Franchises screw up, managers make bad decisions, and players commit errors. Success in baseball, is, to a large degree, predicated on a team’s ability to mitigate their many inevitable failures and misfortunes. As a fan, you buy this ticket and take this ride, fully understanding there will be pain—you just hope it doesn’t last very long, and that the fun you’ll have along the way makes it all worth it.

So what do you do when the ride is mostly painful and not seeming to lead anywhere interesting? Moreover, what do you do when you realize you’ve been on this ride before—this disappointing, aimless ride rolled into town by the same hapless carny barkers running the same stupid grift?

Here we are yet again, watching this boring thing: The Mets are bad, and, thanks ultimately to the Wilpons, they have limited prospects for improvement.
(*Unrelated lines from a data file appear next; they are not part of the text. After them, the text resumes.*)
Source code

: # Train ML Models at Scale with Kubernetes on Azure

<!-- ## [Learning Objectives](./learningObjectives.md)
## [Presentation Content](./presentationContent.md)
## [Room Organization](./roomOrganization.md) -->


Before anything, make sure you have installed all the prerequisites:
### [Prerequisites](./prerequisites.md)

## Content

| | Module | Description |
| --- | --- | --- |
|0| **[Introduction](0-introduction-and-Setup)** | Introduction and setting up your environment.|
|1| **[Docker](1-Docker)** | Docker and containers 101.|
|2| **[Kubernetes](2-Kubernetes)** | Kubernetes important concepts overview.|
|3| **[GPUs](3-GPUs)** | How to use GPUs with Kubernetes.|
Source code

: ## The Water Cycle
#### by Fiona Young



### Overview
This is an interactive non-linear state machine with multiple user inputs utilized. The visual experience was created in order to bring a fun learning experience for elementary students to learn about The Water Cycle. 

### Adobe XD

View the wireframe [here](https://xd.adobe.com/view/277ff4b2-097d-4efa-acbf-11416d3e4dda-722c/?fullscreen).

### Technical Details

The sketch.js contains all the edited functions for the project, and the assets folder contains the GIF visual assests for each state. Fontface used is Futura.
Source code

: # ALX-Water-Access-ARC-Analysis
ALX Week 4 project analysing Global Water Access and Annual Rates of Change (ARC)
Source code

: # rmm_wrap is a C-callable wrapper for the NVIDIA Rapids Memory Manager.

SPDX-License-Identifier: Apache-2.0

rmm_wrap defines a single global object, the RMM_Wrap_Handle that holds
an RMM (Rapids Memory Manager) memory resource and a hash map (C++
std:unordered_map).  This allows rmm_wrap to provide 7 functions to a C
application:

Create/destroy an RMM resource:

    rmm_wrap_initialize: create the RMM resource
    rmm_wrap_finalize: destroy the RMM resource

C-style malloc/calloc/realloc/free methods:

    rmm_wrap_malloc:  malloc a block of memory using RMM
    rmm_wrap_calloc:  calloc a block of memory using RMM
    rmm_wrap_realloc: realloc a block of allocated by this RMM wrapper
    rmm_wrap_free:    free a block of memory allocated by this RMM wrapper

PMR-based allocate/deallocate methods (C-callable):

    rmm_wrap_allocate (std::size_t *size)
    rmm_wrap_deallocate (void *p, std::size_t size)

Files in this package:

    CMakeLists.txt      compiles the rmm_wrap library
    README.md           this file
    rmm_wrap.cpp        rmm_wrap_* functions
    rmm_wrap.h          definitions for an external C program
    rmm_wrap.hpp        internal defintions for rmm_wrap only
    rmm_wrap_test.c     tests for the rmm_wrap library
As a fan, you can deal with a bad team if there is hope on the horizon, and you can enjoy the hell out of a good team regardless of what comes next; but this Metsian, Wilponian combination of mediocrity (at best) and hopelessness is toxic.

Yes, it’s only May. Right, every team goes through a series of highs and lows throughout an impossibly long season. Sure, even good teams look bad when they lose.

The Mets aren’t a good baseball team, though. Even setting aside the wretched embarrassment of batting out of order(!!!!!!), the Mets just lost a series to one of the worst teams in baseball in a ballpark that almost rivals Yankee Stadium for its proportional absurdity; and yet the Reds outscored the Mets 15 to 10 in this three-game series.

Lest readers scurry to YouTube to retort with Ted Berg’s Magna Opus, “Small Sample Size,” remember that the Mets’ performance in this series wasn’t new. The Mets were not on a tear heading into this series; they weren’t even treading water. No, the Mets were dead on arrival in Cincinnati, with injuries piling up and players not playing well.

From a narrative standpoint, it was fitting that the Mets DFA’d Matt Harvey before the series and flipped him to the Reds during it: If there is a more fitting and timely symbol for the lost hope of these once-exciting Mets than Matt Harvey, it is beyond me.

But even that development and all its implications—even that—should be laid at the feet of the Wilpons.

It is a truth so well-established that it feels silly to say it at all: Pitchers break. We can and should expect it, and teams can and should plan for it. One always hopes, of course, that one’s favorite pitchers are somehow exempt, as a select few around the league seem to be, but it usually isn’t true.

This has been litigated before, but it bears repeating: 2017 was the Mets’ Year of the Injury—their starting pitchers very much included. (2016 was no slouch, either.) The offseason’s free agent class featured a handful of top-to-mid-rotation-type starting pitchers. The solution was obvious but for, maddeningly, the Wilpons. Imagine how much better the team would have looked heading into 2018, and would look now, with Jake Arrieta in the fold instead of, or in addition to, Jason Vargas.

It’s just another example among many. That there was never the remotest chance of the Mets landing a player like Arrieta or any of the other intriguing, potentially upper-tier starting pitching options when the team so very clearly needed reinforcements on that front is just another damning knock against the Wilpon-led ownership group.

Now that position players are undergoing Tommy John surgery with seemingly increasing frequency—probably, as Jeff Passan documented in The Arm, due to the long-term effects of the uptick in year-round youth baseball in the last 10 or 15 years—sudden weird, devastating injuries are probably going to be an even more regular part of the game. The teams who are balanced and deep will find ways to overcome, and teams like the Wilpon-led Mets will not.

In a game in which luck already plays an outsized role, it is foolish to gamble on the health of a few oft-injured players. Yet the Mets have done precisely that in their own half-assed way. The results show it, and, one suspects, they will continue to show it to varying degrees as the season plays out. And with no significant reinforcements available in the upper minor leagues and the Wilpons unwilling or unable to significantly improve the major league roster through free agency, it seems likely this franchise will remain adrift for the foreseeable future.